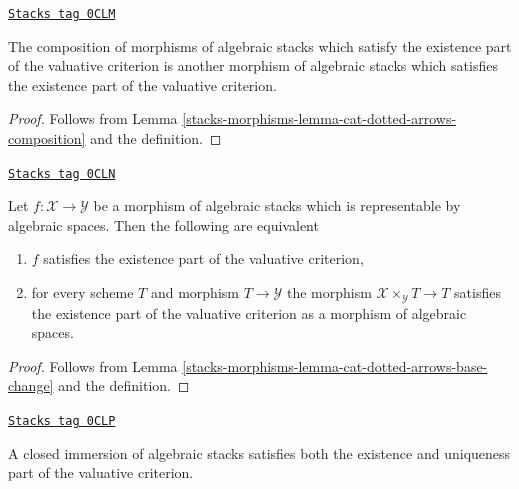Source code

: \begin{lemma}
\label{stacks-morphisms-lemma-composition-existence}
\href{https://stacks.math.columbia.edu/tag/0CLM}{\texttt{Stacks tag 0CLM}}

The composition of morphisms of algebraic stacks which satisfy the
existence part of the valuative criterion is another
morphism of algebraic stacks which satisfies the
existence part of the valuative criterion.
\end{lemma}

\begin{proof}
Follows from Lemma \ref{stacks-morphisms-lemma-cat-dotted-arrows-composition}
and the definition.
\end{proof}

\begin{lemma}
\label{stacks-morphisms-lemma-existence-representable}
\href{https://stacks.math.columbia.edu/tag/0CLN}{\texttt{Stacks tag 0CLN}}

Let $f : \mathcal{X} \to \mathcal{Y}$ be a morphism of algebraic stacks
which is representable by algebraic spaces. Then the following are equivalent
\begin{enumerate}
\item $f$ satisfies the existence part of the valuative criterion,
\item for every scheme $T$ and morphism $T \to \mathcal{Y}$
the morphism $\mathcal{X} \times_\mathcal{Y} T \to T$ satisfies
the existence part of the valuative criterion as a morphism
of algebraic spaces.
\end{enumerate}
\end{lemma}

\begin{proof}
Follows from Lemma \ref{stacks-morphisms-lemma-cat-dotted-arrows-base-change}
and the definition.
\end{proof}

\begin{lemma}
\label{stacks-morphisms-lemma-closed-immersion-valuative-criteria}
\href{https://stacks.math.columbia.edu/tag/0CLP}{\texttt{Stacks tag 0CLP}}

A closed immersion of algebraic stacks satisfies both
the existence and uniqueness part of the valuative criterion.
\end{lemma}


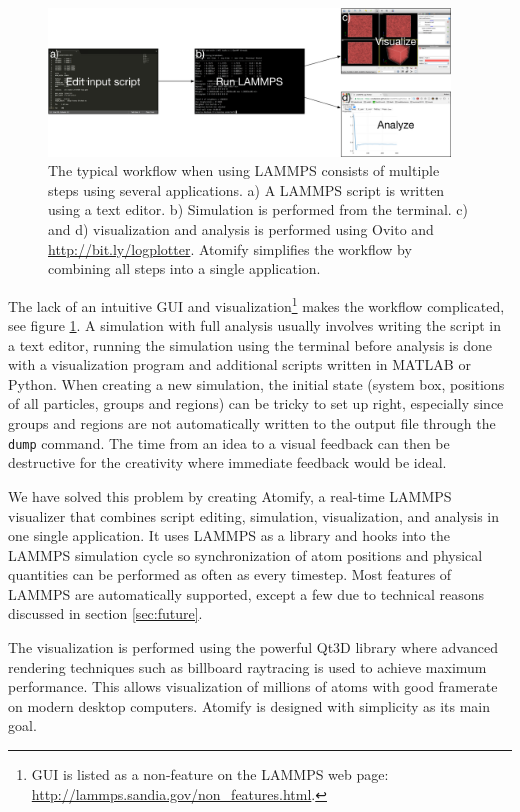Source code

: \documentclass[aps,pre,twocolumn,letterpaper,floatfix,nofootinbib]{revtex4}
\newcommand{\code}[1]{\colorbox{light-gray}{\color{RawSienna}\texttt{#1}}}
\begin{document}
\begin{figure}
	\centering
	\includegraphics[width=0.95\textwidth]{flowchart.png}
	\caption{The typical workflow when using LAMMPS consists of multiple steps using several applications. a) A LAMMPS script is written using a text editor. b) Simulation is performed from the terminal. c) and d) visualization and analysis is performed using Ovito and \url{http://bit.ly/logplotter}. Atomify simplifies the workflow by combining all steps into a single application.}
	\label{fig:flowchart}
\end{figure}

The lack of an intuitive GUI and visualization\footnote{GUI is listed as a non-feature on the LAMMPS web page: \url{http://lammps.sandia.gov/non_features.html}.}
makes the workflow complicated, see figure \ref{fig:flowchart}.
A simulation with full analysis usually involves writing the script in a text editor, running the simulation using the terminal before analysis is done with a visualization program and additional scripts written in MATLAB or Python.
When creating a new simulation, the initial state (system box, positions of all particles, groups and regions) can be tricky to set up right, especially since groups and regions are not automatically written to the output file through the \code{dump} command.
The time from an idea to a visual feedback can then be destructive for the creativity where immediate feedback would be ideal.

We have solved this problem by creating Atomify, a real-time LAMMPS visualizer that combines script editing, simulation, visualization, and analysis in one single application.
It uses LAMMPS as a library and hooks into the LAMMPS simulation cycle so synchronization of atom positions and physical quantities can be performed as often as every timestep.
Most features of LAMMPS are automatically supported, except a few due to technical reasons discussed in section \ref{sec:future}.

The visualization is performed using the powerful Qt3D library where advanced rendering techniques such as billboard raytracing is used to achieve maximum performance.
This allows visualization of millions of atoms with good framerate on modern desktop computers.
Atomify is designed with simplicity as its main goal.
\end{document}

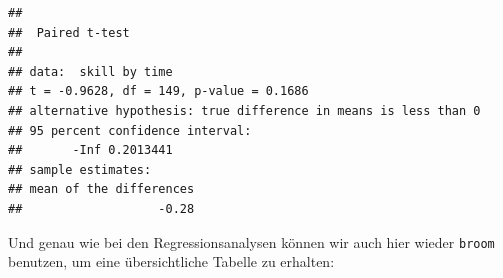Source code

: \documentclass[
]{book}
\newenvironment{Shaded}{\begin{snugshade}}{\end{snugshade}}
\newcommand{\AttributeTok}[1]{\textcolor[rgb]{0.77,0.63,0.00}{#1}}
\newcommand{\ConstantTok}[1]{\textcolor[rgb]{0.00,0.00,0.00}{#1}}
\newcommand{\FunctionTok}[1]{\textcolor[rgb]{0.00,0.00,0.00}{#1}}
\newcommand{\NormalTok}[1]{#1}
\newcommand{\SpecialCharTok}[1]{\textcolor[rgb]{0.00,0.00,0.00}{#1}}
\newcommand{\StringTok}[1]{\textcolor[rgb]{0.31,0.60,0.02}{#1}}
\begin{document}
\begin{verbatim}
## 
##  Paired t-test
## 
## data:  skill by time
## t = -0.9628, df = 149, p-value = 0.1686
## alternative hypothesis: true difference in means is less than 0
## 95 percent confidence interval:
##       -Inf 0.2013441
## sample estimates:
## mean of the differences 
##                   -0.28
\end{verbatim}

Und genau wie bei den Regressionsanalysen können wir auch hier wieder \texttt{broom} benutzen, um eine übersichtliche Tabelle zu erhalten:

\begin{Shaded}
\end{Shaded}

 
  \providecommand{\huxb}[2]{\arrayrulecolor[RGB]{#1}\global\arrayrulewidth=#2pt}
  \providecommand{\huxvb}[2]{\color[RGB]{#1}\vrule width #2pt}
  \providecommand{\huxtpad}[1]{\rule{0pt}{#1}}
  \providecommand{\huxbpad}[1]{\rule[-#1]{0pt}{#1}}
\end{document}
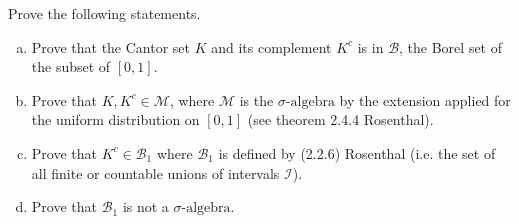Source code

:\begin{problem}
	Prove the following statements. 
	\begin{enumerate}[(a)]
		\item Prove that the Cantor set $ K $ and its complement $ K^c $ is in $ \mathcal{B} $, the Borel set of the subset of $ [0,1] $.
		\item Prove that $ K,K^c \in \mathcal{M} $, where $ \mathcal{M} $ is the $ \sigma\text{-algebra} $ by the extension applied for the uniform distribution on $ [0,1] $ (see theorem 2.4.4 Rosenthal).
		\item Prove that $ K^c \in \mathcal{B}_1 $ where $ \mathcal{B}_1 $ is defined by (2.2.6) Rosenthal (i.e. the set of all finite or countable unions of intervals $ \mathcal{I} $).
		\item Prove that $ \mathcal{B}_1 $ is not a $ \sigma\text{-algebra} $.
		
	\end{enumerate}
\end{problem}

• [ASSIGNMENT] How many lines of the material contain the string "representable"? Answer with the number and nothing else.

• [FINAL ANSWER] 2